The Colombian balance of payments paralleled overall trade and economic trends, fluctuating from a surplus in the late 1970s to a deficit in the early 1980s, only to rebound strongly in 1986. The reasons for these swings ranged from changes in domestic production capabilities to external factors such as the international price of coffee and the health of Colombia's export markets (see table 12, Appendix).

Following the coffee boom years, Colombia found itself with unusually high levels of foreign exchange reserves. These reserves grew to US$4.6 billion by 1980. From 1981 to 1983, however, Colombia experienced a turnaround in its reserves balance, owing to deficits in both merchandise trade and services. Capital receipts were insufficient to cover the shortfalls in the current account, and Colombia was forced to draw down its reserves. To mitigate the effects of this action, Colombia imposed import controls and continued to devalue the peso, which eventually caused a reduction in the import bill in 1985. At that time, manufacturing production was recovering and coffee prices were rising, which once again produced a credit balance in merchandise trade.

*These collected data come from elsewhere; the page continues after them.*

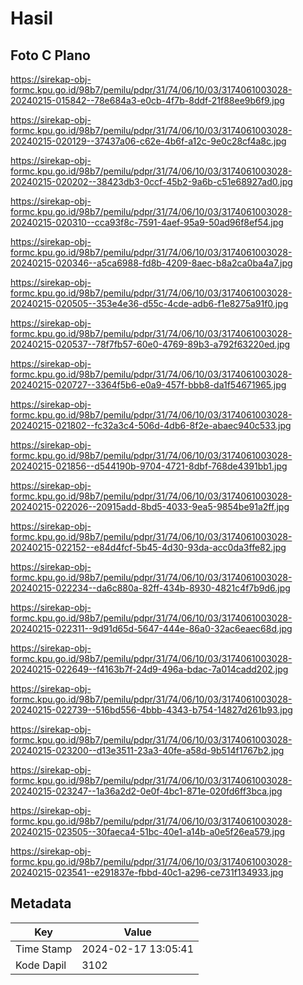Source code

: # Hasil

## Foto C Plano

https://sirekap-obj-formc.kpu.go.id/98b7/pemilu/pdpr/31/74/06/10/03/3174061003028-20240215-015842--78e684a3-e0cb-4f7b-8ddf-21f88ee9b6f9.jpg

https://sirekap-obj-formc.kpu.go.id/98b7/pemilu/pdpr/31/74/06/10/03/3174061003028-20240215-020129--37437a06-c62e-4b6f-a12c-9e0c28cf4a8c.jpg

https://sirekap-obj-formc.kpu.go.id/98b7/pemilu/pdpr/31/74/06/10/03/3174061003028-20240215-020202--38423db3-0ccf-45b2-9a6b-c51e68927ad0.jpg

https://sirekap-obj-formc.kpu.go.id/98b7/pemilu/pdpr/31/74/06/10/03/3174061003028-20240215-020310--cca93f8c-7591-4aef-95a9-50ad96f8ef54.jpg

https://sirekap-obj-formc.kpu.go.id/98b7/pemilu/pdpr/31/74/06/10/03/3174061003028-20240215-020346--a5ca6988-fd8b-4209-8aec-b8a2ca0ba4a7.jpg

https://sirekap-obj-formc.kpu.go.id/98b7/pemilu/pdpr/31/74/06/10/03/3174061003028-20240215-020505--353e4e36-d55c-4cde-adb6-f1e8275a91f0.jpg

https://sirekap-obj-formc.kpu.go.id/98b7/pemilu/pdpr/31/74/06/10/03/3174061003028-20240215-020537--78f7fb57-60e0-4769-89b3-a792f63220ed.jpg

https://sirekap-obj-formc.kpu.go.id/98b7/pemilu/pdpr/31/74/06/10/03/3174061003028-20240215-020727--3364f5b6-e0a9-457f-bbb8-da1f54671965.jpg

https://sirekap-obj-formc.kpu.go.id/98b7/pemilu/pdpr/31/74/06/10/03/3174061003028-20240215-021802--fc32a3c4-506d-4db6-8f2e-abaec940c533.jpg

https://sirekap-obj-formc.kpu.go.id/98b7/pemilu/pdpr/31/74/06/10/03/3174061003028-20240215-021856--d544190b-9704-4721-8dbf-768de4391bb1.jpg

https://sirekap-obj-formc.kpu.go.id/98b7/pemilu/pdpr/31/74/06/10/03/3174061003028-20240215-022026--20915add-8bd5-4033-9ea5-9854be91a2ff.jpg

https://sirekap-obj-formc.kpu.go.id/98b7/pemilu/pdpr/31/74/06/10/03/3174061003028-20240215-022152--e84d4fcf-5b45-4d30-93da-acc0da3ffe82.jpg

https://sirekap-obj-formc.kpu.go.id/98b7/pemilu/pdpr/31/74/06/10/03/3174061003028-20240215-022234--da6c880a-82ff-434b-8930-4821c4f7b9d6.jpg

https://sirekap-obj-formc.kpu.go.id/98b7/pemilu/pdpr/31/74/06/10/03/3174061003028-20240215-022311--9d91d65d-5647-444e-86a0-32ac6eaec68d.jpg

https://sirekap-obj-formc.kpu.go.id/98b7/pemilu/pdpr/31/74/06/10/03/3174061003028-20240215-022649--f4163b7f-24d9-496a-bdac-7a014cadd202.jpg

https://sirekap-obj-formc.kpu.go.id/98b7/pemilu/pdpr/31/74/06/10/03/3174061003028-20240215-022739--516bd556-4bbb-4343-b754-14827d261b93.jpg

https://sirekap-obj-formc.kpu.go.id/98b7/pemilu/pdpr/31/74/06/10/03/3174061003028-20240215-023200--d13e3511-23a3-40fe-a58d-9b514f1767b2.jpg

https://sirekap-obj-formc.kpu.go.id/98b7/pemilu/pdpr/31/74/06/10/03/3174061003028-20240215-023247--1a36a2d2-0e0f-4bc1-871e-020fd6ff3bca.jpg

https://sirekap-obj-formc.kpu.go.id/98b7/pemilu/pdpr/31/74/06/10/03/3174061003028-20240215-023505--30faeca4-51bc-40e1-a14b-a0e5f26ea579.jpg

https://sirekap-obj-formc.kpu.go.id/98b7/pemilu/pdpr/31/74/06/10/03/3174061003028-20240215-023541--e291837e-fbbd-40c1-a296-ce731f134933.jpg


## Metadata

| Key        | Value               |
| ---------- | ------------------- |
| Time Stamp | 2024-02-17 13:05:41 |
| Kode Dapil | 3102                |



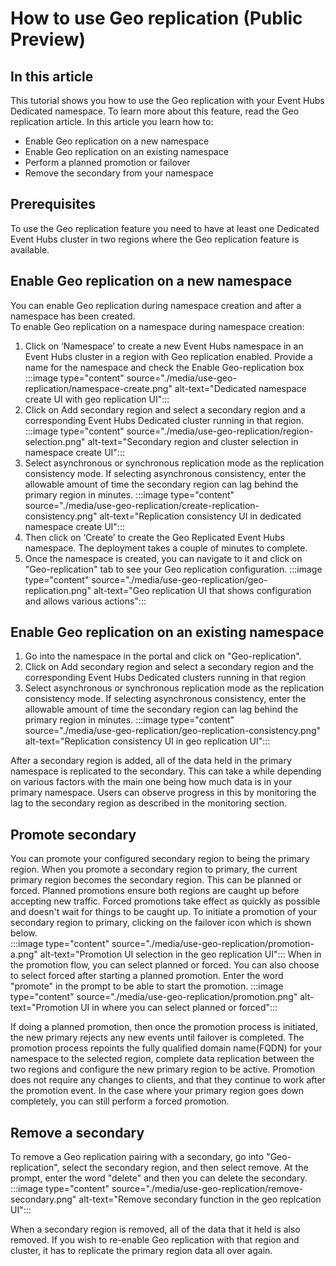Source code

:  
# How to use Geo replication (Public Preview)
 
## In this article
This tutorial shows you how to use the Geo replication with your Event Hubs Dedicated namespace. To learn more about this feature, read the Geo replication article.  In this article you learn how to:
-	Enable Geo replication on a new namespace
-	Enable Geo replication on an existing namespace
-	Perform a planned promotion or failover
-	Remove the secondary from your namespace

## Prerequisites
To use the Geo replication feature you need to have at least one Dedicated Event Hubs cluster in two regions where the Geo replication feature is available.
 
## Enable Geo replication on a new namespace
 
You can enable Geo replication during namespace creation and after a namespace has been created.  
To enable Geo replication on a namespace during namespace creation:
 
1.	Click on ‘Namespace’ to create a new Event Hubs namespace in an Event Hubs cluster in a region with Geo replication enabled. Provide a name for the namespace and check the Enable Geo-replication box
 :::image type="content" source="./media/use-geo-replication/namespace-create.png" alt-text="Dedicated namespace create UI with geo replication UI":::
3.	Click on Add secondary region and select a secondary region and a corresponding Event Hubs Dedicated cluster running in that region. 
 :::image type="content" source="./media/use-geo-replication/region-selection.png" alt-text="Secondary region and cluster selection in namespace create UI":::
5.	Select asynchronous or synchronous replication mode as the replication consistency mode. If selecting asynchronous consistency, enter the allowable amount of time the secondary region can lag behind the primary region in minutes.
 :::image type="content" source="./media/use-geo-replication/create-replication-consistency.png" alt-text="Replication consistency UI in dedicated namespace create UI"::: 
6.	Then click on ‘Create’ to create the Geo Replicated Event Hubs namespace. The deployment takes a couple of minutes to complete. 
7.	Once the namespace is created, you can navigate to it and click on "Geo-replication" tab to see your Geo replication configuration. 
 :::image type="content" source="./media/use-geo-replication/geo-replication.png" alt-text="Geo replication UI that shows configuration and allows various actions"::: 
   
## Enable Geo replication on an existing namespace
1.	Go into the namespace in the portal and click on "Geo-replication".
2.	Click on Add secondary region and select a secondary region and the corresponding Event Hubs Dedicated clusters running in that region
3.	Select asynchronous or synchronous replication mode as the replication consistency mode. If selecting asynchronous consistency, enter the allowable amount of time the secondary region can lag behind the primary region in minutes.
  :::image type="content" source="./media/use-geo-replication/geo-replication-consistency.png" alt-text="Replication consistency UI in geo replication UI"::: 
 
After a secondary region is added, all of the data held in the primary namespace is replicated to the secondary. This can take a while depending on various factors with the main one being how much data is in your primary namespace.  Users can observe progress in this by monitoring the lag to the secondary region as described in the monitoring section.

## Promote secondary
You can promote your configured secondary region to being the primary region. When you promote a secondary region to primary, the current primary region becomes the secondary region. This can be planned or forced. Planned promotions ensure both regions are caught up before accepting new traffic. Forced promotions take effect as quickly as possible and doesn't wait for things to be caught up.
To initiate a promotion of your secondary region to primary, clicking on the failover icon which is shown below.  
 :::image type="content" source="./media/use-geo-replication/promotion-a.png" alt-text="Promotion UI selection in the geo replication UI":::
When in the promotion flow, you can select planned or forced.  You can also choose to select forced after starting a planned promotion. Enter the word "promote" in the prompt to be able to start the promotion.
 :::image type="content" source="./media/use-geo-replication/promotion.png" alt-text="Promotion UI in where you can select planned or forced":::
 
If doing a planned promotion, then once the promotion process is initiated, the new primary rejects any new events until failover is completed. The promotion process repoints the fully qualified domain name(FQDN) for your namespace to the selected region, complete data replication between the two regions and configure the new primary region to be active.  Promotion does not require any changes to clients, and that they continue to work after the promotion event.
In the case where your primary region goes down completely, you can still perform a forced promotion. 

## Remove a secondary
To remove a Geo replication pairing with a secondary, go into "Geo-replication", select the secondary region, and then select remove. At the prompt, enter the word "delete" and then you can delete the secondary.   
 :::image type="content" source="./media/use-geo-replication/remove-secondary.png" alt-text="Remove secondary function in the geo replcation UI":::

When a secondary region is removed, all of the data that it held is also removed.  If you wish to re-enable Geo replication with that region and cluster, it has to replicate the primary region data all over again.  

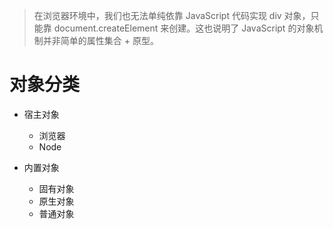 > 在浏览器环境中，我们也无法单纯依靠 JavaScript 代码实现 div 对象，只能靠 document.createElement 来创建。这也说明了 JavaScript 的对象机制并非简单的属性集合 + 原型。


# 对象分类

- 宿主对象
  - 浏览器
  - Node
    
- 内置对象
  - 固有对象
  - 原生对象
  - 普通对象
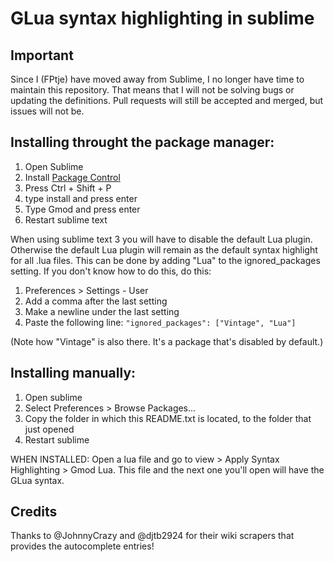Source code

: # GLua syntax highlighting in sublime

## Important

Since I (FPtje) have moved away from Sublime, I no longer have time to maintain
this repository. That means that I will not be solving bugs or updating the
definitions. Pull requests will still be accepted and merged, but issues will
not be.

## Installing throught the package manager:
1. Open Sublime
1. Install [Package Control](https://packagecontrol.io/installation)
1. Press Ctrl + Shift + P
1. type install and press enter
1. Type Gmod and press enter
1. Restart sublime text

When using sublime text 3 you will have to disable the default Lua plugin. Otherwise the default Lua plugin will remain as the default syntax highlight for all .lua files.
This can be done by adding "Lua" to the ignored_packages setting. If you don't know how to do this, do this:

1. Preferences > Settings - User
2. Add a comma after the last setting
3. Make a newline under the last setting
4. Paste the following line: `"ignored_packages": ["Vintage", "Lua"]`

(Note how "Vintage" is also there. It's a package that's disabled by default.)

## Installing manually:

1. Open sublime
2. Select Preferences > Browse Packages...
3. Copy the folder in which this README.txt is located, to the folder that just opened
4. Restart sublime


WHEN INSTALLED:
Open a lua file and go to view > Apply Syntax Highlighting > Gmod Lua. This file and the next one you'll open will have the GLua syntax.

## Credits

Thanks to @JohnnyCrazy and @djtb2924 for their wiki scrapers that provides the autocomplete entries!
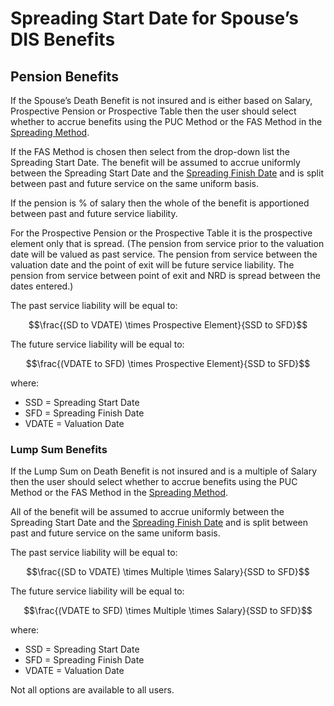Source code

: # Spreading Start Date for Spouse’s DIS Benefits

## Pension Benefits

If the Spouse’s Death Benefit is not insured and is either based on
Salary, Prospective Pension or Prospective Table then the user should
select whether to accrue benefits using the PUC Method or the FAS Method
in the [Spreading Method](actives_basis+stype.md).

If the FAS Method is chosen then select from the drop-down list the
Spreading Start Date. The benefit will be assumed to accrue uniformly
between the Spreading Start Date and the [Spreading Finish
Date](actives_basis+sfd.md) and is split between past and future
service on the same uniform basis.

If the pension is % of salary then the whole of the benefit is
apportioned between past and future service liability.

For the Prospective Pension or the Prospective Table it is the
prospective element only that is spread. (The pension from service prior
to the valuation date will be valued as past service. The pension from
service between the valuation date and the point of exit will be future
service liability. The pension from service between point of exit and
NRD is spread between the dates entered.)

The past service liability will be equal to:

$$\frac{(SD to VDATE) \times Prospective Element}{SSD to SFD}$$

<!-- 
<table>
<tbody>
<tr class="odd">
<td></td>
<td>SD to VDATE</td>
<td>x Prospective Element</td>
</tr>
<tr class="even">
<td></td>
<td>SSD to SFD</td>
<td></td>
</tr>
</tbody>
</table>
 -->
The future service liability will be equal to:

$$\frac{(VDATE to SFD) \times Prospective Element}{SSD to SFD}$$

<!-- 
<table>
<tbody>
<tr class="odd">
<td></td>
<td>VDATE to SFD</td>
<td>x Prospective Element</td>
</tr>
<tr class="even">
<td></td>
<td>SSD to SFD</td>
<td></td>
</tr>
</tbody>
</table>
 -->
where:

-   SSD = Spreading Start Date  
-   SFD = Spreading Finish Date  
-   VDATE = Valuation Date


### Lump Sum Benefits

If the Lump Sum on Death Benefit is not insured and is a multiple of
Salary then the user should select whether to accrue benefits using the
PUC Method or the FAS Method in the [Spreading
Method](actives_basis+stype.md).

All of the benefit will be assumed to accrue uniformly between the
Spreading Start Date and the [Spreading Finish
Date](actives_basis+sfd.md) and is split between past and future
service on the same uniform basis.

The past service liability will be equal to:

$$\frac{(SD to VDATE) \times Multiple \times Salary}{SSD to SFD}$$

<!-- 
<table>
<tbody>
<tr class="odd">
<td></td>
<td>SD to VDATE</td>
<td>x Multiple &times; Salary</td>
</tr>
<tr class="even">
<td></td>
<td>SSD to SFD</td>
<td></td>
</tr>
</tbody>
</table>
 -->
The future service liability will be equal to:

$$\frac{(VDATE to SFD) \times Multiple \times Salary}{SSD to SFD}$$

<!-- 
<table>
<tbody>
<tr class="odd">
<td></td>
<td>VDATE to SFD</td>
<td>x Multiple &times; Salary</td>
</tr>
<tr class="even">
<td></td>
<td>SSD to SFD</td>
<td></td>
</tr>
</tbody>
</table>
 -->
where:

-   SSD = Spreading Start Date  
-   SFD = Spreading Finish Date  
-   VDATE = Valuation Date

Not all options are available to all users.
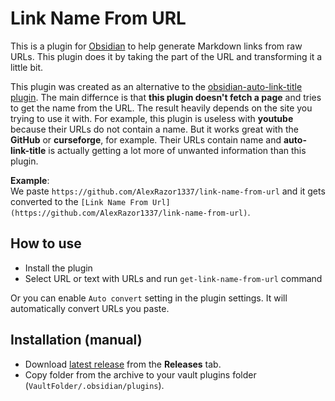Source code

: # Link Name From URL

This is a plugin for [Obsidian](https://obsidian.md) to help generate Markdown links from raw URLs. This plugin does it by taking the part of the URL and transforming it a little bit.

This plugin was created as an alternative to the [obsidian-auto-link-title plugin](https://github.com/zolrath/obsidian-auto-link-title). The main differnce is that **this plugin doesn't fetch a page** and tries to get the name from the URL. The result heavily depends on the site you trying to use it with. For example, this plugin is useless with **youtube** because their URLs do not contain a name. But it works great with the **GitHub** or **curseforge**, for example. Their URLs contain name and **auto-link-title** is actually getting a lot more of unwanted information than this plugin.

**Example**:  
We paste `https://github.com/AlexRazor1337/link-name-from-url` and it gets converted to the `[Link Name From Url](https://github.com/AlexRazor1337/link-name-from-url)`.

## How to use

- Install the plugin
- Select URL or text with URLs and run `get-link-name-from-url` command

Or you can enable `Auto convert` setting in the plugin settings. It will automatically convert URLs you paste.

## Installation (manual)

- Download [latest release](https://github.com/AlexRazor1337/link-name-from-url/releases/latest/) from the **Releases** tab.
- Copy folder from the archive to your vault plugins folder (`VaultFolder/.obsidian/plugins`).
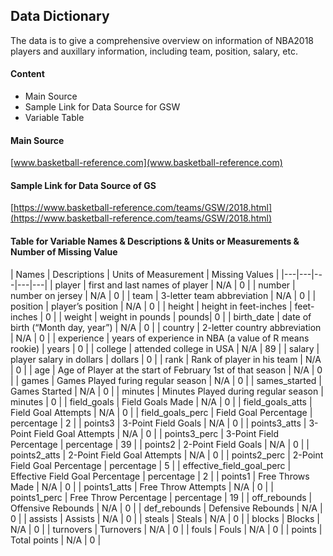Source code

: 
## Data Dictionary
The data is to give a comprehensive overview on information of NBA2018 players and auxillary information, including team, position, salary, etc. 

#### Content
+ Main Source
+ Sample Link for Data Source for GSW
+ Variable Table

#### Main Source

[www.basketball-reference.com](www.basketball-reference.com)


#### Sample Link for Data Source of GS
[https://www.basketball-reference.com/teams/GSW/2018.html](https://www.basketball-reference.com/teams/GSW/2018.html)


#### Table for Variable Names & Descriptions & Units or Measurements & Number of Missing Value


| Names | Descriptions | Units of Measurement | Missing Values | 
|---|---|---|---|---|
| player | first and last names of player | N/A | 0 |
| number | number on jersey | N/A | 0 |
| team | 3-letter team abbreviation | N/A | 0 |
| position | player’s position | N/A | 0 |
| height | height in feet-inches | feet-inches | 0 |
| weight | weight in pounds | pounds| 0 |
| birth_date | date of birth (“Month day, year”) | N/A | 0 |
| country | 2-letter country abbreviation | N/A | 0 |
| experience | years of experience in NBA (a value of R means rookie) | years | 0 |
| college | attended college in USA | N/A | 89 |
| salary | player salary in dollars | dollars | 0 |
| rank | Rank of player in his team | N/A | 0 |
| age | Age of Player at the start of February 1st of that season | N/A | 0 |
| games | Games Played furing regular season | N/A | 0 |
| sames_started | Games Started | N/A | 0 |
| minutes | Minutes Played during regular season | minutes | 0 |
| field_goals | Field Goals Made | N/A | 0 |
| field_goals_atts | Field Goal Attempts | N/A | 0 |
| field_goals_perc | Field Goal Percentage | percentage | 2 | 
| points3 | 3-Point Field Goals | N/A | 0 |
| points3_atts | 3-Point Field Goal Attempts | N/A | 0 |
| points3_perc | 3-Point Field Percentage | percentage | 39 | 
| points2 | 2-Point Field Goals | N/A | 0 |
| points2_atts | 2-Point Field Goal Attempts | N/A | 0 |
| points2_perc | 2-Point Field Goal Percentage | percentage | 5 |
| effective_field_goal_perc | Effective Field Goal Percentage | percentage | 2 |
| points1 | Free Throws Made | N/A | 0 |
| points1_atts | Free Throw Attempts | N/A | 0 |
| points1_perc | Free Throw Percentage | percentage | 19 |
| off_rebounds | Offensive Rebounds | N/A | 0 |
| def_rebounds | Defensive Rebounds | N/A | 0 |
| assists | Assists | N/A | 0 |
| steals | Steals | N/A | 0 |
| blocks | Blocks | N/A | 0 |
| turnovers | Turnovers | N/A | 0 |
| fouls | Fouls | N/A | 0 |
| points | Total points | N/A | 0 |

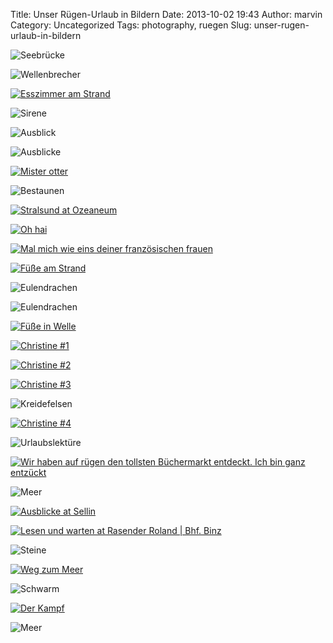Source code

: Title: Unser Rügen-Urlaub in Bildern
Date: 2013-10-02 19:43
Author: marvin
Category: Uncategorized
Tags: photography, ruegen
Slug: unser-rugen-urlaub-in-bildern

![Seebrücke]({filename}/images/9594096220_65ce41b9b2_b.jpg)

![Wellenbrecher]({filename}/images/9594064854_64a5a10f2b_b.jpg)

[![Esszimmer am
Strand](https://farm8.staticflickr.com/7411/10051381476_e5f946f6d6_b.jpg)](http://www.flickr.com/photos/marvinxsteadfast/10051381476/ "Esszimmer am Strand by marvinxsteadfast, on Flickr")

![Sirene]({filename}/images/10051442323_eb1eab1842_b.jpg)

![Ausblick]({filename}/images/9594117292_49206336bb_b.jpg)

![Ausblicke]({filename}/images/10051275266_2b0dac8928_b.jpg)

[![Mister
otter](https://farm3.staticflickr.com/2813/9598136681_dab3e4b8e4_b.jpg)](http://www.flickr.com/photos/marvinxsteadfast/9598136681/ "Mister otter by marvinxsteadfast, on Flickr")

![Bestaunen]({filename}/images/9601231976_eceb5efcc3_b.jpg)

[![Stralsund at
Ozeaneum](https://farm6.staticflickr.com/5537/9598581673_6f40d2ed17_b.jpg)](http://www.flickr.com/photos/marvinxsteadfast/9598581673/ "Stralsund at Ozeaneum by marvinxsteadfast, on Flickr")

[![Oh
hai](https://farm4.staticflickr.com/3772/9603212657_39be832373_b.jpg)](http://www.flickr.com/photos/marvinxsteadfast/9603212657/ "Oh hai by marvinxsteadfast, on Flickr")

[![Mal mich wie eins deiner französischen
frauen](https://farm8.staticflickr.com/7392/9606451964_9122bfc6aa_b.jpg)](http://www.flickr.com/photos/marvinxsteadfast/9606451964/ "Mal mich wie eins deiner französischen frauen by marvinxsteadfast, on Flickr")

[![Füße am
Strand](https://farm3.staticflickr.com/2856/9668767075_6c44321631_b.jpg)](http://www.flickr.com/photos/marvinxsteadfast/9668767075/ "Füße am Strand by marvinxsteadfast, on Flickr")

![Eulendrachen]({filename}/images/10051302196_24ac98f62a_b.jpg)

![Eulendrachen]({filename}/images/10051313916_24e0815902_b.jpg)

[![Füße in
Welle](https://farm8.staticflickr.com/7342/9668766723_3fd02cd851_b.jpg)](http://www.flickr.com/photos/marvinxsteadfast/9668766723/ "Füße in Welle by marvinxsteadfast, on Flickr")

[![Christine
\#1](https://farm4.staticflickr.com/3743/9668767445_dcf267f577_b.jpg)](http://www.flickr.com/photos/marvinxsteadfast/9668767445/ "Christine #1 by marvinxsteadfast, on Flickr")

[![Christine
\#2](https://farm8.staticflickr.com/7339/9668776063_c16993a29d_b.jpg)](http://www.flickr.com/photos/marvinxsteadfast/9668776063/ "Christine #2 by marvinxsteadfast, on Flickr")

[![Christine
\#3](https://farm4.staticflickr.com/3670/9668790307_4bff223122_b.jpg)](http://www.flickr.com/photos/marvinxsteadfast/9668790307/ "Christine #3 by marvinxsteadfast, on Flickr")

![Kreidefelsen]({filename}/images/10051230615_87a9fd1863_b.jpg)

[![Christine
\#4](https://farm4.staticflickr.com/3765/9672026450_eba3fcdf05_b.jpg)](http://www.flickr.com/photos/marvinxsteadfast/9672026450/ "Christine #4 by marvinxsteadfast, on Flickr")

![Urlaubslektüre]({filename}/images/9633114214_06e995b6fb_b.jpg)

[![Wir haben auf rügen den tollsten Büchermarkt entdeckt. Ich bin ganz
entzückt](https://farm3.staticflickr.com/2806/9629874757_1efd24bb49_b.jpg)](http://www.flickr.com/photos/marvinxsteadfast/9629874757/ "Wir haben auf rügen den tollsten Büchermarkt entdeckt. Ich bin ganz entzückt by marvinxsteadfast, on Flickr")

![Meer]({filename}/images/10051216515_d221eae69a_b.jpg)

[![Ausblicke at
Sellin](https://farm3.staticflickr.com/2827/9624107092_5192e79704_b.jpg)](http://www.flickr.com/photos/marvinxsteadfast/9624107092/ "Ausblicke at Sellin by marvinxsteadfast, on Flickr")

[![Lesen und warten at Rasender Roland | Bhf.
Binz](https://farm3.staticflickr.com/2839/9616577560_857ebeb9fd_b.jpg)](http://www.flickr.com/photos/marvinxsteadfast/9616577560/ "Lesen und warten at Rasender Roland | Bhf. Binz by marvinxsteadfast, on Flickr")

![Steine]({filename}/images/9615882342_eda822873d_b.jpg)

[![Weg zum
Meer](https://farm3.staticflickr.com/2887/9615874650_a61fc95e61_b.jpg)](http://www.flickr.com/photos/marvinxsteadfast/9615874650/ "Weg zum Meer by marvinxsteadfast, on Flickr")

![Schwarm]({filename}/images/9606466720_a432389f03_b.jpg)

[![Der
Kampf](https://farm4.staticflickr.com/3687/9606462852_75f1a322bc_b.jpg)](http://www.flickr.com/photos/marvinxsteadfast/9606462852/ "Der Kampf by marvinxsteadfast, on Flickr")

![Meer]({filename}/images/9582390534_f2e3706200_b.jpg)

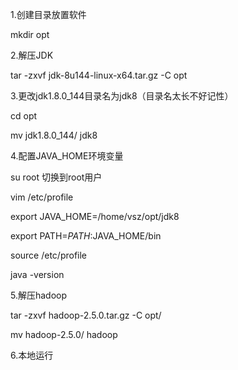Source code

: 1.创建目录放置软件

mkdir opt

2.解压JDK

tar -zxvf jdk-8u144-linux-x64.tar.gz -C opt

3.更改jdk1.8.0\_144目录名为jdk8（目录名太长不好记性）

cd opt

mv jdk1.8.0\_144/ jdk8

4.配置JAVA\_HOME环境变量

su root   切换到root用户

vim /etc/profile

export JAVA\_HOME=/home/vsz/opt/jdk8

export PATH=$PATH:$JAVA\_HOME/bin

source /etc/profile

java -version

5.解压hadoop

tar -zxvf hadoop-2.5.0.tar.gz -C opt/

mv hadoop-2.5.0/ hadoop

6.本地运行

From 1984 through 1987, the services account, by contrast, remained in deficit each year by some US$2 billion. This resulted from lower interest income on the reduced foreign reserves balance, a decline in tourist receipts, and reduced remittances from Colombian laborers working abroad, particularly in Venezuela. In addition, Colombia had higher interest payments on both private and public debt. Although there were signs that the services account might improve in the late 1980s, many analysts expected it to remain negative well into the 1990s.

In the 1980s, the trade and services imbalances combined to generate annual long-term current account deficits, with the exception of 1986. Although this was a major problem during the recession years of the early 1980s, when debt and equity capital were scarce, Colombia traditionally covered its current account deficit with capital inflows. This was again the case from 1985 to 1987, when Colombia recorded a positive difference between longterm capital and the current account--sometimes referred to as the basic balance. Although Colombia's ability to attract foreign capital counterbalanced the current account deficits, it also threatened the national economy with even higher current account deficits in the future because more funds would have to be set aside to service the expanding debt.